Girls, Horses, and Power

The Queen’s Secret (A Rose Legacy Novel) – Jessica Day George, Bloomsbury Children’s Books, 2019

horse cover

Sometimes older genres are rejuvenated by rethinking conventions; this is certainly true in series fiction primarily marketed to girls.  In The Queen’s Secret, the second book in Jessica Day George’s fantasy series about girls set in a fictional kingdom torn by conflict, Anthea Cross-Thornley is brave and assertive, and also possesses the Way, a kind of superpower that allows her to communicate with horses.  Her relationship with her mother is conflicted, and she does not hesitate to question authority. There is quite a lot in the book to intrigue and entertain middle grade readers, and also encourage them to think.

 

The book is set in a far-off, but not so far-off, land, both in time and in space.  The characters’ names clearly invite associations with Britain, and the locations also have a European flavor.  While at first the reader may assume she is in the distant past, references to motor cars and cameras quickly correct that impression.  The author succeeds in balancing the fantastic and realistic elements in the narrative by alternating them smoothly and believably.  Anthea’s uncanny ability to speak to horses is woven into the other strands of the story: political intrigue, historical allusions, and feminism.

The most interesting part of the novel to me was its theme of mass hysteria and the need to use science to correct misplaced fears of progress. Because a deadly disease with nineteenth-century overtones is attacking people indiscriminately, they seek easy answers and cling to the falsehood that it is transmitted by horses.  Here is where readers attracted to the book by the promise of a good story about girls and horses will not be disappointed.  Chapters narrated by the horses themselves are interspersed throughout the book, complementing Anthea’s perspective and strengthening the idea of her commitment to save these noble animals from prejudice and hatred.
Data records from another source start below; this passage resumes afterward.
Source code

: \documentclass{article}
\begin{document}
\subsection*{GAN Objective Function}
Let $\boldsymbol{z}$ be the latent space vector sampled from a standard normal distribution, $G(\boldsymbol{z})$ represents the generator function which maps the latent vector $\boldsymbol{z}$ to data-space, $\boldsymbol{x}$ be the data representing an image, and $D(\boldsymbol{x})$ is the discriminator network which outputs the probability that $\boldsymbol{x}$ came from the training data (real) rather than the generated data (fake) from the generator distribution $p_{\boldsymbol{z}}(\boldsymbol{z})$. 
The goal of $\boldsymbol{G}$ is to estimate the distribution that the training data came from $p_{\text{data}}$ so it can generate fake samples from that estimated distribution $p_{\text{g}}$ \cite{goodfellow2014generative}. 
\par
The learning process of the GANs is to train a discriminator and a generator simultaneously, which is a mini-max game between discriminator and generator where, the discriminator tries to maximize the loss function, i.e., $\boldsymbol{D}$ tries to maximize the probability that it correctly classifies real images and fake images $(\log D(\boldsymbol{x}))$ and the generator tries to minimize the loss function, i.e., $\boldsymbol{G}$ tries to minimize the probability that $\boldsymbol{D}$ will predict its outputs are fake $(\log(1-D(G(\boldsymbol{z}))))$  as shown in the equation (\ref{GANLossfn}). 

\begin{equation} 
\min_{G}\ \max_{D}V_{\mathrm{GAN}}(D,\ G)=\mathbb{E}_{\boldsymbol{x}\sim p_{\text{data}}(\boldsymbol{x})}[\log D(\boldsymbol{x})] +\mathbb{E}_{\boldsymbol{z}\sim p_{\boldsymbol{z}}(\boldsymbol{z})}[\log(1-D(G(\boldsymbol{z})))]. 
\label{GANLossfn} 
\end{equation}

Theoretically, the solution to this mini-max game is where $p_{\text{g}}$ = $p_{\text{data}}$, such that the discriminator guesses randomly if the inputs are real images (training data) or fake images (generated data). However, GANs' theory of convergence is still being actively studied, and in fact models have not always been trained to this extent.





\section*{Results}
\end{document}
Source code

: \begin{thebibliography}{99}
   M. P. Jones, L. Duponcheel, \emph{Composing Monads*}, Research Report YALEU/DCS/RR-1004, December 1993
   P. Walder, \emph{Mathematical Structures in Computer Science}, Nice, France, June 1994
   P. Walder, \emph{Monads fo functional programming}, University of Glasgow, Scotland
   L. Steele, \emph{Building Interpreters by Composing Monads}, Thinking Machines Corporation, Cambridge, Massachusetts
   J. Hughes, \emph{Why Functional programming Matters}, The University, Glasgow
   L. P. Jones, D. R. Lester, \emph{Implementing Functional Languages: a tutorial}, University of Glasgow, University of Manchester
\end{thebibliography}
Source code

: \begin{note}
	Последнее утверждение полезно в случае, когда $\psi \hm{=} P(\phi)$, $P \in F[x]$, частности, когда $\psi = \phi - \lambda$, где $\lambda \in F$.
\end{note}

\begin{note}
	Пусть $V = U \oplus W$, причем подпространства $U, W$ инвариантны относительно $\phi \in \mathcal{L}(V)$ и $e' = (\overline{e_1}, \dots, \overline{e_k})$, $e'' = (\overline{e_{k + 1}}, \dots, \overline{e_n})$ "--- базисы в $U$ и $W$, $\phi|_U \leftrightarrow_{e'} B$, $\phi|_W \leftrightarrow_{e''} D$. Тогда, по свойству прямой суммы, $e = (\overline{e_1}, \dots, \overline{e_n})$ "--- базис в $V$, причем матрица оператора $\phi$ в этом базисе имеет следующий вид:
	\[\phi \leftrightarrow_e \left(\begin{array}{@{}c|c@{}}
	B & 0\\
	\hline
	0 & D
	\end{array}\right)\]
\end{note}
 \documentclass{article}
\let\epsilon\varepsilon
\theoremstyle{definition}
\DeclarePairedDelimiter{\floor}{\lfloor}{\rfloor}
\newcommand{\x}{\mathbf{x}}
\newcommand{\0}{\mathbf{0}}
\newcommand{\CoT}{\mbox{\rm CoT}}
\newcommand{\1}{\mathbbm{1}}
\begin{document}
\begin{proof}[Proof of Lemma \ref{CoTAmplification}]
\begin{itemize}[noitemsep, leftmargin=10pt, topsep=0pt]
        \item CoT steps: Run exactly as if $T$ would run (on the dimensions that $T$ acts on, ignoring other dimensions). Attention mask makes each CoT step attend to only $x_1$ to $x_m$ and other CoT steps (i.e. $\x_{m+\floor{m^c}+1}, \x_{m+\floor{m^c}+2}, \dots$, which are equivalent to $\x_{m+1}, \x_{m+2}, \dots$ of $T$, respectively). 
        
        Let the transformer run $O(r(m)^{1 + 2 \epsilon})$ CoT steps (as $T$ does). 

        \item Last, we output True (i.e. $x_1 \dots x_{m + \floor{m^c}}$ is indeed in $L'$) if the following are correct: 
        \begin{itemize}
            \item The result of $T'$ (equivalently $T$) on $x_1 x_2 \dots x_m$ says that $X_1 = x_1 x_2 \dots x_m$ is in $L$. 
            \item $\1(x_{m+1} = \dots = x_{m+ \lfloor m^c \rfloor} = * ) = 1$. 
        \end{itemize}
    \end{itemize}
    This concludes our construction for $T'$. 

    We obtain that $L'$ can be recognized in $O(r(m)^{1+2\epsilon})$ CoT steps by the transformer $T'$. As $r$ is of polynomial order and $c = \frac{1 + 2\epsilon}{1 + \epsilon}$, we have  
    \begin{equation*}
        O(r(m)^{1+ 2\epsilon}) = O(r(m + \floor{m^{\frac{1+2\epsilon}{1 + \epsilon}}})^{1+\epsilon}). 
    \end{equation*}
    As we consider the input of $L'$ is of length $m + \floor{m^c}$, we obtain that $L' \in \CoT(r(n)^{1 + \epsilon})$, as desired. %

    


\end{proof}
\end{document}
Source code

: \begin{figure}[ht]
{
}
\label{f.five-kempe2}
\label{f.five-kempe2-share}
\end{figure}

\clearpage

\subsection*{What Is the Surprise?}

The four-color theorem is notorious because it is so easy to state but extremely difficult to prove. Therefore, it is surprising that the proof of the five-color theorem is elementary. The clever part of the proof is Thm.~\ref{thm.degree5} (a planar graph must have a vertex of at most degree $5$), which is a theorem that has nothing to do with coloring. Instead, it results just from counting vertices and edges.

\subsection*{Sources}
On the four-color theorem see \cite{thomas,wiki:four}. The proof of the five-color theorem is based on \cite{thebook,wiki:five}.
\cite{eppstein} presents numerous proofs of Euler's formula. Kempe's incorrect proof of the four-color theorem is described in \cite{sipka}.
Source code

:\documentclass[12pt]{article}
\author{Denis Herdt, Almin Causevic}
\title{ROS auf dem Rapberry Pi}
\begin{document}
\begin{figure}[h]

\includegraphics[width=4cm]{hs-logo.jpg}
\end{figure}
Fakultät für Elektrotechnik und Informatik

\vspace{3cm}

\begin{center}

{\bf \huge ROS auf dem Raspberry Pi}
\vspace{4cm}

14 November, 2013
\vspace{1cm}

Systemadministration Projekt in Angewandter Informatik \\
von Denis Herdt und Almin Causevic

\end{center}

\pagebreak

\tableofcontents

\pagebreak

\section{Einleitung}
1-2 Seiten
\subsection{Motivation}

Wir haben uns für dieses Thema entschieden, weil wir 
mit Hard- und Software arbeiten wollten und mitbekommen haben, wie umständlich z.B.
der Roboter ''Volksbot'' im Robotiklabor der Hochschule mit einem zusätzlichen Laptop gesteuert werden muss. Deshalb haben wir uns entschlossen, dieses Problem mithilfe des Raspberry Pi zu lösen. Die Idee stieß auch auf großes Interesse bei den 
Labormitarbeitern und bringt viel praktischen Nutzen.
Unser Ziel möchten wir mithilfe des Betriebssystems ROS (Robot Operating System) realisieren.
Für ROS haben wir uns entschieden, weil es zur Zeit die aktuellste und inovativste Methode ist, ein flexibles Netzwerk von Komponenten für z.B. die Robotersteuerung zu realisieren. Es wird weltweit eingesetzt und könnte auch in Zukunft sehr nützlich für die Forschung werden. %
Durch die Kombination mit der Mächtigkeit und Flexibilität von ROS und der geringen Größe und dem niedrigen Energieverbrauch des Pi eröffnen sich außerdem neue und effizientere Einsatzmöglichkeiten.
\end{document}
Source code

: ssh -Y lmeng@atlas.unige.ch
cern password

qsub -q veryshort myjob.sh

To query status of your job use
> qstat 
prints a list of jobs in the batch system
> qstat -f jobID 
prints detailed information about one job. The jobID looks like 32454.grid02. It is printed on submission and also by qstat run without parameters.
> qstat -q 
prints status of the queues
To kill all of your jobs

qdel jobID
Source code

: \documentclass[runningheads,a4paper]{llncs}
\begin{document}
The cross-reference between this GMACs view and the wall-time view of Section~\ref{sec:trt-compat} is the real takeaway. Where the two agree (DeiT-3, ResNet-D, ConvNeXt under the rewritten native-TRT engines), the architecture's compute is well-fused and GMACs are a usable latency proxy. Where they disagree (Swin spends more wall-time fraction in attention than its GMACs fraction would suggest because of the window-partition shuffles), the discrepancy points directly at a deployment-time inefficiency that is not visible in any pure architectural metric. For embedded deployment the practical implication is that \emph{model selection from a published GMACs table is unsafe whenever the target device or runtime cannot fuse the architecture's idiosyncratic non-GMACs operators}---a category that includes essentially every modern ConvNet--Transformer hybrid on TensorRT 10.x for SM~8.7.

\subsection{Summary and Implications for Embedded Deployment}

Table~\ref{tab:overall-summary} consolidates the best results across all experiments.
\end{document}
The solution to the mass terror is the rational solution of inoculating people against the dreaded illness; the discovery that those who are immune to the relatively innocuous “ring pox” are immune to “the Dag” is an obvious historical allusion to physician Edward Jenner’s similar route to protecting patients from smallpox.  Jessica Day George has subtly introduced some medical history into her story.  Less subtle, but just as welcome, is the prominent role played by women in resolving the book’s central dilemma: “All the scientists were indeed women,” begins one chapter. These women, like the others in the book, are not two-dimensional heroines, but flawed and complex human beings.

The Queen’s Secret should have broad appeal to an audience of middle grade readers. While it may have been envisioned as a book for girls, it should not be a secret that boys can enjoy it, too.